Using array_agg in Postgres – powerful and flexible

2013-04-17 [Last modified: 2024-10-21]

/2013/04/17/Using-array_agg-in-Postgres-powerful-and-flexible/ map[name:Craig Kerstiens]

Postgres

In almost any application it’s common to want to aggregate some set of values together, commonly in a comma separated form. Most developers do this by running a query to get much of the raw data, looping over the data and pushing it into a set, appending each new value to the appropriate key. Hopefully, it’s not a surprise that there’s a much better way to do this with PostgreSQL.

Postgres has a flexible and robust array datatype that comes with a variety of functions. Even without taking advantage of the array datatype in your application, you can still take advantage of some of the functions to get the functionality you need.
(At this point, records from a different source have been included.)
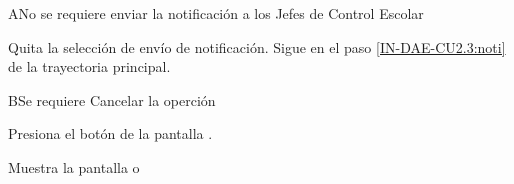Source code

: 
\begin{UCtrayectoriaA}{A}{No se requiere enviar la notificación a los Jefes de Control Escolar }
	
 	
	\UCpaso [\UCactor] Quita la selección de envío de notificación.
	\UCpaso Sigue en el paso \ref{IN-DAE-CU2.3:noti} de la trayectoria principal.
 
\end{UCtrayectoriaA}



\begin{UCtrayectoriaA}{B}{Se requiere Cancelar la operción}
	
	\UCpaso [\UCactor] 	Presiona el botón  de la pantalla .
	
	\UCpaso Muestra la pantalla  o  
	
\end{UCtrayectoriaA}

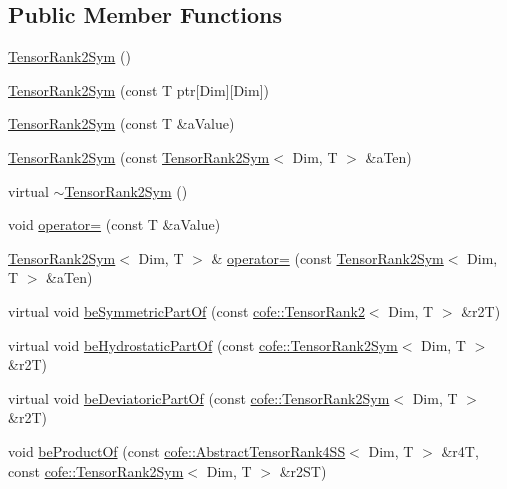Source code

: \subsection*{Public Member Functions}
\begin{DoxyCompactItemize}
\item 
\hyperlink{classcofe_1_1TensorRank2Sym_a5c959003b2f6cd9ece627399bd45835e}{Tensor\-Rank2\-Sym} ()
\item 
\hyperlink{classcofe_1_1TensorRank2Sym_ad009c20f62a3c7164308ced29b4cca99}{Tensor\-Rank2\-Sym} (const T ptr\mbox{[}Dim\mbox{]}\mbox{[}Dim\mbox{]})
\item 
\hyperlink{classcofe_1_1TensorRank2Sym_a41a6d3b947aa0fe214d4c835df39216e}{Tensor\-Rank2\-Sym} (const T \&a\-Value)
\item 
\hyperlink{classcofe_1_1TensorRank2Sym_a47b1dc72944a7061e2a4b5648ad70949}{Tensor\-Rank2\-Sym} (const \hyperlink{classcofe_1_1TensorRank2Sym}{Tensor\-Rank2\-Sym}$<$ Dim, T $>$ \&a\-Ten)
\item 
virtual \hyperlink{classcofe_1_1TensorRank2Sym_aa21acff1313916623564e9eaaca67dbd}{$\sim$\-Tensor\-Rank2\-Sym} ()
\item 
void \hyperlink{classcofe_1_1TensorRank2Sym_a3ada6adac59a547889a8404cc3bc7c39}{operator=} (const T \&a\-Value)
\item 
\hyperlink{classcofe_1_1TensorRank2Sym}{Tensor\-Rank2\-Sym}$<$ Dim, T $>$ \& \hyperlink{classcofe_1_1TensorRank2Sym_a529b71c78891ef9a00c6d2515c812d5c}{operator=} (const \hyperlink{classcofe_1_1TensorRank2Sym}{Tensor\-Rank2\-Sym}$<$ Dim, T $>$ \&a\-Ten)
\item 
virtual void \hyperlink{classcofe_1_1TensorRank2Sym_a1c33be3b42add56b28659f985aa965bf}{be\-Symmetric\-Part\-Of} (const \hyperlink{classcofe_1_1TensorRank2}{cofe\-::\-Tensor\-Rank2}$<$ Dim, T $>$ \&r2\-T)
\item 
virtual void \hyperlink{classcofe_1_1TensorRank2Sym_ab17bf08ed2d08a17877b0616dea15ad0}{be\-Hydrostatic\-Part\-Of} (const \hyperlink{classcofe_1_1TensorRank2Sym}{cofe\-::\-Tensor\-Rank2\-Sym}$<$ Dim, T $>$ \&r2\-T)
\item 
virtual void \hyperlink{classcofe_1_1TensorRank2Sym_a639118d5aa057ab10a57f78855b2dc30}{be\-Deviatoric\-Part\-Of} (const \hyperlink{classcofe_1_1TensorRank2Sym}{cofe\-::\-Tensor\-Rank2\-Sym}$<$ Dim, T $>$ \&r2\-T)
\item 
void \hyperlink{classcofe_1_1TensorRank2Sym_aeb281d2fa552e85b63054784ab9dfb9b}{be\-Product\-Of} (const \hyperlink{classcofe_1_1AbstractTensorRank4SS}{cofe\-::\-Abstract\-Tensor\-Rank4\-S\-S}$<$ Dim, T $>$ \&r4\-T, const \hyperlink{classcofe_1_1TensorRank2Sym}{cofe\-::\-Tensor\-Rank2\-Sym}$<$ Dim, T $>$ \&r2\-S\-T)

\end{DoxyCompactItemize}
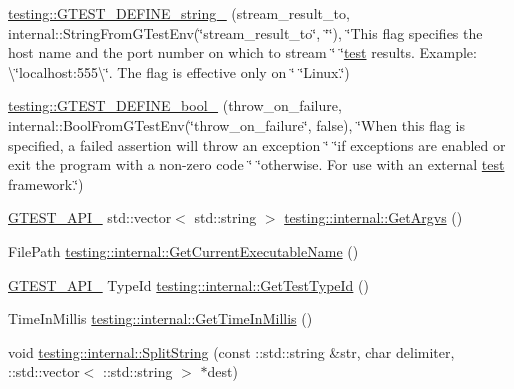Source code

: \begin{DoxyCompactItemize}
\item 
\mbox{\hyperlink{namespacetesting_a5cfe9778e1cc8b5cf04bfe9e764ddff6}{testing\+::\+G\+T\+E\+S\+T\+\_\+\+D\+E\+F\+I\+N\+E\+\_\+string\+\_\+}} (stream\+\_\+result\+\_\+to, internal\+::\+String\+From\+G\+Test\+Env(\char`\"{}stream\+\_\+result\+\_\+to\char`\"{}, \char`\"{}\char`\"{}), \char`\"{}This flag specifies the host name and the port number on which to stream \char`\"{} \char`\"{}\mbox{\hyperlink{_mutual_8h_a707ee03719e99670bf6cfdfd897b8456}{test}} results. Example\+: \textbackslash{}\char`\"{}localhost\+:555\textbackslash{}\char`\"{}. The flag is effective only on \char`\"{} \char`\"{}Linux.\char`\"{})
\item 
\mbox{\hyperlink{namespacetesting_a2850b20fc3080527fae82aa170ef9aa5}{testing\+::\+G\+T\+E\+S\+T\+\_\+\+D\+E\+F\+I\+N\+E\+\_\+bool\+\_\+}} (throw\+\_\+on\+\_\+failure, internal\+::\+Bool\+From\+G\+Test\+Env(\char`\"{}throw\+\_\+on\+\_\+failure\char`\"{}, false), \char`\"{}When this flag is specified, a failed assertion will throw an exception \char`\"{} \char`\"{}if exceptions are enabled or exit the program with a non-\/zero code \char`\"{} \char`\"{}otherwise. For use with an external \mbox{\hyperlink{_mutual_8h_a707ee03719e99670bf6cfdfd897b8456}{test}} framework.\char`\"{})
\item 
\mbox{\hyperlink{_obj__test_2lib_2googletest-release-1_88_81_2googletest_2include_2gtest_2internal_2gtest-port_8h_aa73be6f0ba4a7456180a94904ce17790}{G\+T\+E\+S\+T\+\_\+\+A\+P\+I\+\_\+}} std\+::vector$<$ std\+::string $>$ \mbox{\hyperlink{namespacetesting_1_1internal_a9608256c67f889006be44912e57e3d4f}{testing\+::internal\+::\+Get\+Argvs}} ()
\item 
File\+Path \mbox{\hyperlink{namespacetesting_1_1internal_a7a2bbf069f75bc99873976ad6fc356ad}{testing\+::internal\+::\+Get\+Current\+Executable\+Name}} ()
\item 
\mbox{\hyperlink{_obj__test_2lib_2googletest-release-1_88_81_2googletest_2include_2gtest_2internal_2gtest-port_8h_aa73be6f0ba4a7456180a94904ce17790}{G\+T\+E\+S\+T\+\_\+\+A\+P\+I\+\_\+}} Type\+Id \mbox{\hyperlink{namespacetesting_1_1internal_ad0d66d56ead224263cd100c1d6bfc562}{testing\+::internal\+::\+Get\+Test\+Type\+Id}} ()
\item 
Time\+In\+Millis \mbox{\hyperlink{namespacetesting_1_1internal_ae66b46943a429e6efb1db456d4cae90c}{testing\+::internal\+::\+Get\+Time\+In\+Millis}} ()
\item 
void \mbox{\hyperlink{namespacetesting_1_1internal_a8eb8eddf760375a490e007b20777ec56}{testing\+::internal\+::\+Split\+String}} (const \+::std\+::string \&str, char delimiter, \+::std\+::vector$<$ \+::std\+::string $>$ $\ast$dest)

\end{DoxyCompactItemize}
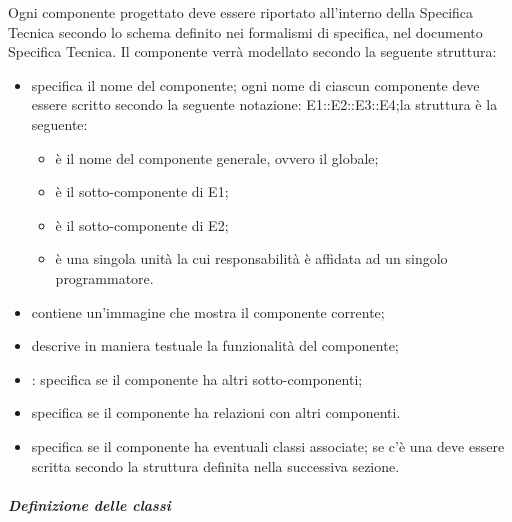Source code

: Ogni componente progettato deve essere riportato all'interno della Specifica Tecnica secondo lo schema definito nei formalismi di specifica, nel documento Specifica Tecnica. Il componente verrà modellato secondo la seguente struttura:
\begin{itemize}
\item {}specifica il nome del componente; ogni nome di ciascun componente deve essere scritto secondo la seguente notazione: E1::E2::E3::E4;la struttura è la seguente:
\begin{itemize}
\item {}è il nome del componente generale, ovvero il  globale;
\item {}è il sotto-componente di E1;
\item {}è il sotto-componente di E2;
\item {}è una singola unità la cui responsabilità è affidata ad un singolo programmatore.
\end{itemize}
\item {}contiene un'immagine che mostra il componente corrente;
\item {}descrive in maniera testuale la funzionalità del componente;
\item {}: specifica se il componente ha altri sotto-componenti;
\item {} specifica se il componente ha relazioni con altri componenti.
\item {}specifica se il componente ha eventuali classi associate; se c'è una  deve essere scritta secondo la struttura definita nella successiva sezione.
\end{itemize}

\subparagraph{Definizione delle classi}

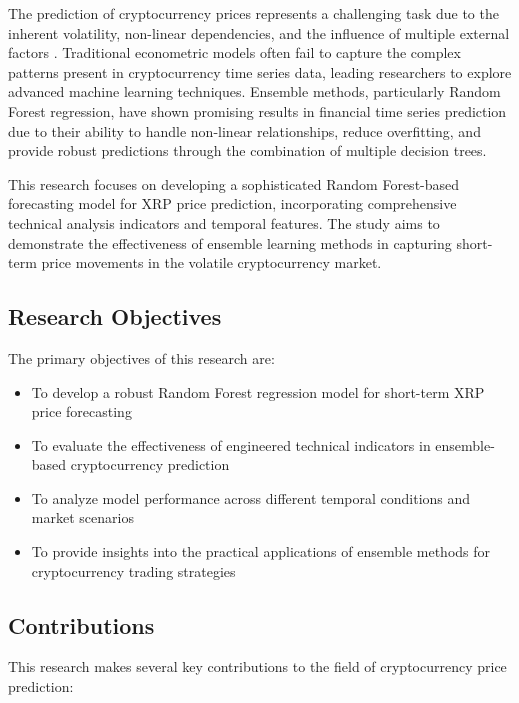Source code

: \documentclass[11pt,a4paper]{article}
\begin{document}
The prediction of cryptocurrency prices represents a challenging task due to the inherent volatility, non-linear dependencies, and the influence of multiple external factors \cite{ji2019does}. Traditional econometric models often fail to capture the complex patterns present in cryptocurrency time series data, leading researchers to explore advanced machine learning techniques. Ensemble methods, particularly Random Forest regression, have shown promising results in financial time series prediction due to their ability to handle non-linear relationships, reduce overfitting, and provide robust predictions through the combination of multiple decision trees.

This research focuses on developing a sophisticated Random Forest-based forecasting model for XRP price prediction, incorporating comprehensive technical analysis indicators and temporal features. The study aims to demonstrate the effectiveness of ensemble learning methods in capturing short-term price movements in the volatile cryptocurrency market.

\subsection{Research Objectives}

The primary objectives of this research are:

\begin{itemize}
    \item To develop a robust Random Forest regression model for short-term XRP price forecasting
    \item To evaluate the effectiveness of engineered technical indicators in ensemble-based cryptocurrency prediction
    \item To analyze model performance across different temporal conditions and market scenarios
    \item To provide insights into the practical applications of ensemble methods for cryptocurrency trading strategies
\end{itemize}

\subsection{Contributions}

This research makes several key contributions to the field of cryptocurrency price prediction:
\end{document}
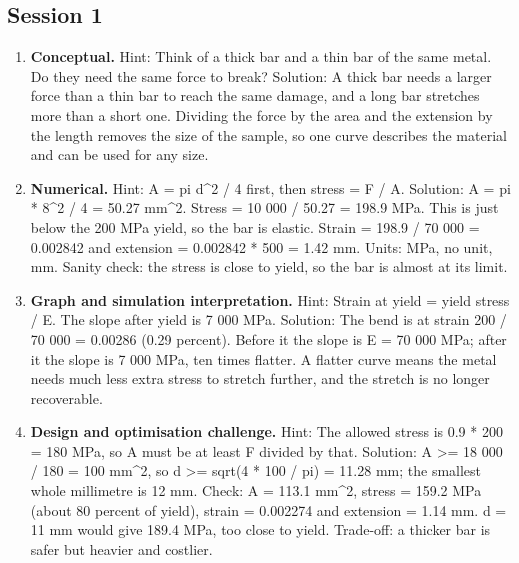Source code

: \documentclass[11pt,a4paper]{article}
\begin{document}
\subsection*{Session 1}
\begin{enumerate}[nosep]
\item \textbf{Conceptual.} Hint: Think of a thick bar and a thin bar of the same metal. Do they need the same force to break? Solution: A thick bar needs a larger force than a thin bar to reach the same damage, and a long bar stretches more than a short one. Dividing the force by the area and the extension by the length removes the size of the sample, so one curve describes the material and can be used for any size.
\item \textbf{Numerical.} Hint: A = pi d\textasciicircum{}2 / 4 first, then stress = F / A. Solution: A = pi * 8\textasciicircum{}2 / 4 = 50.27 mm\textasciicircum{}2. Stress = 10 000 / 50.27 = 198.9 MPa. This is just below the 200 MPa yield, so the bar is elastic. Strain = 198.9 / 70 000 = 0.002842 and extension = 0.002842 * 500 = 1.42 mm. Units: MPa, no unit, mm. Sanity check: the stress is close to yield, so the bar is almost at its limit.
\item \textbf{Graph and simulation interpretation.} Hint: Strain at yield = yield stress / E. The slope after yield is 7 000 MPa. Solution: The bend is at strain 200 / 70 000 = 0.00286 (0.29 percent). Before it the slope is E = 70 000 MPa; after it the slope is 7 000 MPa, ten times flatter. A flatter curve means the metal needs much less extra stress to stretch further, and the stretch is no longer recoverable.
\item \textbf{Design and optimisation challenge.} Hint: The allowed stress is 0.9 * 200 = 180 MPa, so A must be at least F divided by that. Solution: A \textgreater{}= 18 000 / 180 = 100 mm\textasciicircum{}2, so d \textgreater{}= sqrt(4 * 100 / pi) = 11.28 mm; the smallest whole millimetre is 12 mm. Check: A = 113.1 mm\textasciicircum{}2, stress = 159.2 MPa (about 80 percent of yield), strain = 0.002274 and extension = 1.14 mm. d = 11 mm would give 189.4 MPa, too close to yield. Trade-off: a thicker bar is safer but heavier and costlier.
\end{enumerate}
\end{document}
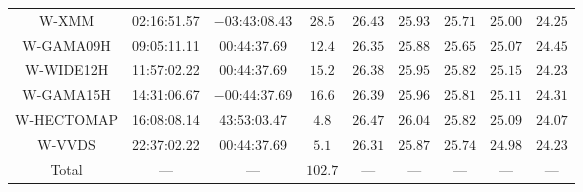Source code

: \documentclass[]{pasj01}
\begin{document}
\begin{longtable}{ccccccccc}
  W-XMM & 02:16:51.57 & $-$03:43:08.43 & $28.5$ & $26.43$ & $25.93$ & $25.71$ & $25.00$ & $24.25$ \\
  W-GAMA09H & 09:05:11.11 & 00:44:37.69  & $12.4$ & $26.35$ & $25.88$ & $25.65$ & $25.07$ & $24.45$ \\
  W-WIDE12H & 11:57:02.22 & 00:44:37.69 & $15.2$ & $26.38$ & $25.95$ & $25.82$ & $25.15$ & $24.23$ \\
  W-GAMA15H & 14:31:06.67& $-$00:44:37.69  & $16.6$ & $26.39$ & $25.96$ & $25.81$ & $25.11$ & $24.31$ \\
  W-HECTOMAP & 16:08:08.14 & 43:53:03.47  & $4.8$ & $26.47$ & $26.04$ & $25.82$ & $25.09$ & $24.07$ \\
  W-VVDS & 22:37:02.22 & 00:44:37.69  & $5.1$ & $26.31$ & $25.87$ & $25.74$ & $24.98$ & $24.23$ \\
  \hline
  Total & --- & --- & $102.7$ & --- & --- & --- & --- & --- \\
  \hline
\end{longtable}
\end{document}

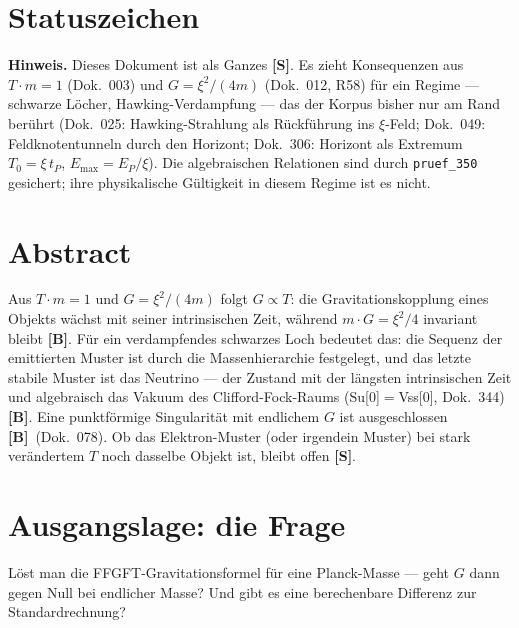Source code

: 
\providecommand{\BM}{\textbf{[B]}}
\providecommand{\KM}{\textbf{[K]}}
\providecommand{\SM}{\textbf{[S]}}

{}

\section*{Statuszeichen}


\textbf{Hinweis.} Dieses Dokument ist als Ganzes \SM. Es zieht Konsequenzen
aus $T\cdot m=1$ (Dok.~003) und $G=\xi^2/(4m)$ (Dok.~012, R58) für ein
Regime --- schwarze Löcher, Hawking-Verdampfung --- das der Korpus bisher
nur am Rand berührt (Dok.~025: Hawking-Strahlung als Rückführung ins
$\xi$-Feld; Dok.~049: Feldknotentunneln durch den Horizont; Dok.~306:
Horizont als Extremum $T_0=\xi\,t_P$, $E_\text{max}=E_P/\xi$). Die
algebraischen Relationen sind durch \texttt{pruef\_350} gesichert; ihre
physikalische Gültigkeit in diesem Regime ist es nicht.

\section*{Abstract}

Aus $T\cdot m=1$ und $G=\xi^2/(4m)$ folgt $G\propto T$: die
Gravitationskopplung eines Objekts wächst mit seiner intrinsischen Zeit,
während $m\cdot G=\xi^2/4$ invariant bleibt \BM. Für ein verdampfendes
schwarzes Loch bedeutet das: die Sequenz der emittierten Muster ist durch
die Massenhierarchie festgelegt, und das letzte stabile Muster ist das
Neutrino --- der Zustand mit der längsten intrinsischen Zeit und
algebraisch das Vakuum des Clifford-Fock-Raums (Su[0]$=$Vss[0], Dok.~344)
\BM. Eine punktförmige Singularität mit endlichem $G$ ist ausgeschlossen
\BM\ (Dok.~078). Ob das Elektron-Muster (oder irgendein Muster) bei stark verändertem
$T$ noch dasselbe Objekt ist, bleibt offen \SM.

\section{Ausgangslage: die Frage}

Löst man die FFGFT-Gravitationsformel für eine Planck-Masse --- geht $G$
dann gegen Null bei endlicher Masse? Und gibt es eine berechenbare
Differenz zur Standardrechnung?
Lets take a look at an example schema and use case.

An example

Given a project management application, you may have users who have projects that have tasks. An example piece of functionality might be to send an email with a list of all projects that have tasks that are past their due dates of completion. Your schema might look something like this:

 # \d users
             Table "public.users"
    Column   |            Type             | Modifiers
 ------------+-----------------------------+-----------
  id         | integer                     | not null
  email      | character varying(255)      |
  ...

# \d projects
             Table "public.projects"
    Column   |            Type             | Modifiers
 ------------+-----------------------------+-----------
  id         | integer                     | not null
  user_id    | integer                     | not null
  name       | character varying(255)      | not null
  ...

# \d tasks
             Table "public.tasks"
    Column     |            Type             | Modifiers
 --------------+-----------------------------+-----------
  id           | integer                     | not null
  project_id   | integer                     | not null
  completed_at | timestamp without time zone | 
  due_at       | timestamp without time zone | 
  ...

To get a list of all projects that have tasks that haven’t been completed, you would start with something like:

SELECT 
  projects.name
FROM
  projects,
  tasks
WHERE projects.id = tasks.project_id
  AND tasks.due_at > tasks.completed_at
  AND tasks.due_at > now()

This would give you a list of projects which you could then easily join this with users:

SELECT 
  users.email
  projects.name
FROM
  projects,
  tasks,
  users
WHERE projects.id = tasks.project_id
  AND tasks.due_at > tasks.completed_at
  AND tasks.due_at > now()
  AND users.id = projects.user_id

At this point you’ve got everything you need to pull this up into Ruby, Python, or other language of your choice and then build the full set. However if this is thousands or even hundreds of results you’ll be spending more time than necessary, grouping this data for a sensible email. With 3 other small changes you can have this already formatted for you to immediately send of in an email. The first is using a handy function called array_agg which will aggregate items and then you can format them how you wish. The second is just ensuring you’re grouping correctly. Finally you’ll want to unnest the array so it formats the data in a clean way for you.

Looking at it all put together:

SELECT 
  users.email,
  array_to_string(array_agg(projects.name), ',')) as projects
FROM
  projects,
  tasks,
  users
WHERE projects.id = tasks.project_id
  AND tasks.due_at > tasks.completed_at
  AND tasks.due_at > now()
  AND users.id = projects.user_id
GROUP BY 
  users.email

This would give you a nice clean result of projects that have overdue tasks that you could then send to the user in an email:

           email            |     projects       
 ---------------------------+-------------------
 craig.kerstiens@gmail.com  | blog, timetracker      
 craig@heroku.com           | foo, bar, baz